# Poulan leaf blower not getting fuel to carb



## on3 (Sep 30, 2018)

I have a Poulan Pro BVM200VS leaf blower. The fuel tank has 2 lines. WHen pressing in the bulb, is the line with the fuel filter on it suppose to suck the fuel through the filter and into the carb? The other line is shorter and doesn't make contact with the fuel unless the fuel tank is all the way filled. Should both lines be submerged in fuel at all times? 

I think I need this:
https://www.amazon.com/Carbhub-Carburetor-Craftsman-BVM200VS-545081855/dp/B07CNCNDT6/

Thoughts?


----------



## GlynnC (Oct 1, 2018)

on3 said:


> I have a Poulan Pro BVM200VS leaf blower.
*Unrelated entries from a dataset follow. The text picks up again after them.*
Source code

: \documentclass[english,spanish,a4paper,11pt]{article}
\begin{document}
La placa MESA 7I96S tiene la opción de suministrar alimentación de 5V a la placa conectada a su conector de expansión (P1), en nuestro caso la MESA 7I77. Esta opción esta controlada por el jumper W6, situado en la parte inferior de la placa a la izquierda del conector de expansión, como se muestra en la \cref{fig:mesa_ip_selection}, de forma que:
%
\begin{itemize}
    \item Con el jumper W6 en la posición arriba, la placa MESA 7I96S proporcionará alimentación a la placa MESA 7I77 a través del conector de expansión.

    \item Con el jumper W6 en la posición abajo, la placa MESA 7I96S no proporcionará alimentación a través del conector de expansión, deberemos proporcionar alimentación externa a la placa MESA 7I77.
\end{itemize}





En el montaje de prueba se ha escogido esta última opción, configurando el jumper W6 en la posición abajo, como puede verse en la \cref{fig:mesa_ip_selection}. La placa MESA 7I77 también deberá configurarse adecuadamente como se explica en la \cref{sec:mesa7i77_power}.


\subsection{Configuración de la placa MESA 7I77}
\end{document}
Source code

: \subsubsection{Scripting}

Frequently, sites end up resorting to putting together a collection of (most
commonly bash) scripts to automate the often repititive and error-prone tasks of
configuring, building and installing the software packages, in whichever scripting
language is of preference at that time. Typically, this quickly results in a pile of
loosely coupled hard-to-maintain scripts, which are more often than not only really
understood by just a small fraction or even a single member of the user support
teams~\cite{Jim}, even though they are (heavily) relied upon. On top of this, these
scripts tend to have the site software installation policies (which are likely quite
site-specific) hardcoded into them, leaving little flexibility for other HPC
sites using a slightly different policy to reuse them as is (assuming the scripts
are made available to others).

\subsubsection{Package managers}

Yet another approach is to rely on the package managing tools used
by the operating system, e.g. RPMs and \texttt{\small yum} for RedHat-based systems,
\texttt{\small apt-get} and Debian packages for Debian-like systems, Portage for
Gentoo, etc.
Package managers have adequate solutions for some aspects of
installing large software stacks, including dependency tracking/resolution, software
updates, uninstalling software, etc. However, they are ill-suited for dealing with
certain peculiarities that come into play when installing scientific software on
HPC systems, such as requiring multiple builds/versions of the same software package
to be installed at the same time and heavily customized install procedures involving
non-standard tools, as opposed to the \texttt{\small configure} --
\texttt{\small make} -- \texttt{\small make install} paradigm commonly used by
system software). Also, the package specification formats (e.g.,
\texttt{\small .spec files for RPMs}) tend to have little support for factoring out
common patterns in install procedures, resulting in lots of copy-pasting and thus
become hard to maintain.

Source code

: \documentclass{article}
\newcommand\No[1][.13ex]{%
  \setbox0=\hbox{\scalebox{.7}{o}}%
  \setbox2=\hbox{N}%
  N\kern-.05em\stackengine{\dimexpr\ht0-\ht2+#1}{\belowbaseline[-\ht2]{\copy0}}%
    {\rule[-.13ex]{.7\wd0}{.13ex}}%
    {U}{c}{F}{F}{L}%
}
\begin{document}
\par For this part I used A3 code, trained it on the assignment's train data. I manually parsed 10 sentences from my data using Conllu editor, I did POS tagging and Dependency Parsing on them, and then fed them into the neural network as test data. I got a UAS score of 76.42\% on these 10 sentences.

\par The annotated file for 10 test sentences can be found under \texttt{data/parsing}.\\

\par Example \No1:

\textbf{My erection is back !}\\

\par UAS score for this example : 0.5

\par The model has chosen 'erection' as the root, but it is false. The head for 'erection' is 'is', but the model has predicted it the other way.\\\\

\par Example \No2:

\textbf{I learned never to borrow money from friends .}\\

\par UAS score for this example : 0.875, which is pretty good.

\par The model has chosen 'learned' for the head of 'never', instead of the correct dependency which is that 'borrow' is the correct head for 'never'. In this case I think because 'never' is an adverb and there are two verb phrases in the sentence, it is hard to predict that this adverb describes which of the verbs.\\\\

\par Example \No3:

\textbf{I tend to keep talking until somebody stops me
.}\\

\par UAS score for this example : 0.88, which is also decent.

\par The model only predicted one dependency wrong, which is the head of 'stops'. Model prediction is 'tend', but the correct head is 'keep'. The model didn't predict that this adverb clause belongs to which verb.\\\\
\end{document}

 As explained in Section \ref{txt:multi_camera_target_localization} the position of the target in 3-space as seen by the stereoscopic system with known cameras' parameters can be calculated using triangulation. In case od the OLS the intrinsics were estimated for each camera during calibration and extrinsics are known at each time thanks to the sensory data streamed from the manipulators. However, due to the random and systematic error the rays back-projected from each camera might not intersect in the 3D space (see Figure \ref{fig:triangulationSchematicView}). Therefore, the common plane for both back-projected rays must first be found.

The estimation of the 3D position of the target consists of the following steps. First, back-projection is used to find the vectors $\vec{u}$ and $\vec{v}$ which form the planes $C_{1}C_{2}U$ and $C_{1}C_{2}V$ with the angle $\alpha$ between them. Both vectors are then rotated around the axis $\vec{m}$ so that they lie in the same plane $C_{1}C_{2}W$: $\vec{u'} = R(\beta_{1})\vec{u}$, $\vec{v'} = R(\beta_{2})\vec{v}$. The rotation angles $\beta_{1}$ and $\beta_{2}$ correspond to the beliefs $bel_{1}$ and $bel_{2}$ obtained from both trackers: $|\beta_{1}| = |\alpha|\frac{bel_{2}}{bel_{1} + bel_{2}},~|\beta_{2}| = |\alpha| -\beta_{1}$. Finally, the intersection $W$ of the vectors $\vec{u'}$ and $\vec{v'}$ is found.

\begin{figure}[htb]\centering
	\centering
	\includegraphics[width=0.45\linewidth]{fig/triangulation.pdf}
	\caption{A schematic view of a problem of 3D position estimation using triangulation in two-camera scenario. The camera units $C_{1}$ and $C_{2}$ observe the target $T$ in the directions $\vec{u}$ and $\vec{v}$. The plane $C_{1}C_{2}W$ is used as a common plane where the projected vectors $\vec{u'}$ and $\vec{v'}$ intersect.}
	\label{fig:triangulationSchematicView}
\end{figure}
The fuel tank has 2 lines. WHen pressing in the bulb, is the line with the fuel filter on it suppose to suck the fuel through the filter and into the carb? The other line is shorter and doesn't make contact with the fuel unless the fuel tank is all the way filled. Should both lines be submerged in fuel at all times?
> 
> I think I need this:
> https://www.amazon.com/Carbhub-Carburetor-Craftsman-BVM200VS-545081855/dp/B07CNCNDT6/
> ...


The way you described it is correct. Primer bulb pulls fuel from the tank thru the filter into the carb. You should then have a line from carb to bulb, then a line from bulb to tank which returns fuel to the tank. It’s okay for the return line to not extend down into fuel.


----------